## BRIEF
Every line from the one with "Pade Approximates and" to the final line of the listing below should be repeated exactly, and only those.

Start of DATA SUPPLIED

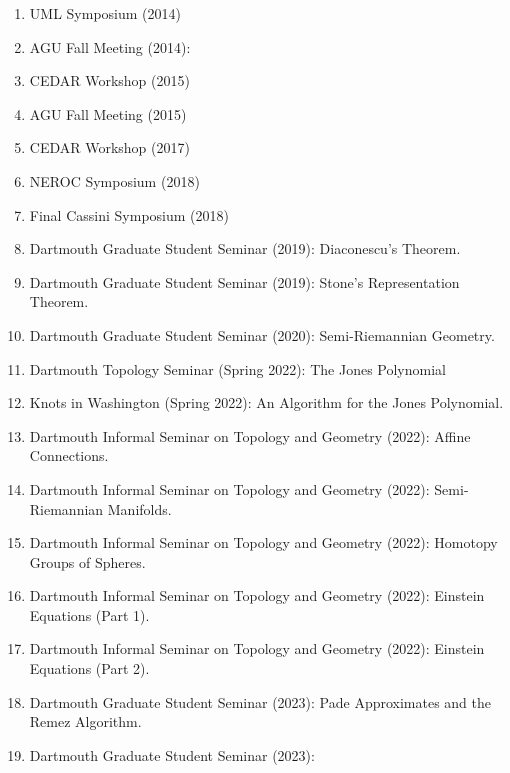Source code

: \documentclass[a4paper,sans]{moderncv}
\begin{document}
        \begin{enumerate}
            \item UML Symposium (2014)
            \item AGU Fall Meeting (2014):
            \item CEDAR Workshop (2015)
            \item AGU Fall Meeting (2015)
            \item CEDAR Workshop (2017)
            \item NEROC Symposium (2018)
            \item Final Cassini Symposium (2018)
            \item
                Dartmouth Graduate Student Seminar (2019):
                Diaconescu's Theorem.
            \item
                Dartmouth Graduate Student Seminar (2019):
                Stone's Representation Theorem.
            \item
                Dartmouth Graduate Student Seminar (2020):
                Semi-Riemannian Geometry.
            \item
                Dartmouth Topology Seminar (Spring 2022):
                The Jones Polynomial
            \item
                Knots in Washington (Spring 2022):
                An Algorithm for the Jones Polynomial.
            \item
                Dartmouth Informal Seminar on Topology and Geometry (2022):
                Affine Connections.
            \item
                Dartmouth Informal Seminar on Topology and Geometry (2022):
                Semi-Riemannian Manifolds.
            \item
                Dartmouth Informal Seminar on Topology and Geometry (2022):
                Homotopy Groups of Spheres.
            \item
                Dartmouth Informal Seminar on Topology and Geometry (2022):
                Einstein Equations (Part 1).
            \item
                Dartmouth Informal Seminar on Topology and Geometry (2022):
                Einstein Equations (Part 2).
            \item
                Dartmouth Graduate Student Seminar (2023):
                Pade Approximates and the Remez Algorithm.
            \item
                Dartmouth Graduate Student Seminar (2023):

\end{enumerate}
\end{document}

End of DATA SUPPLIED

## ANSWER SPACE
                Pade Approximates and the Remez Algorithm.
            \item
                Dartmouth Graduate Student Seminar (2023):

\end{enumerate}
\end{document}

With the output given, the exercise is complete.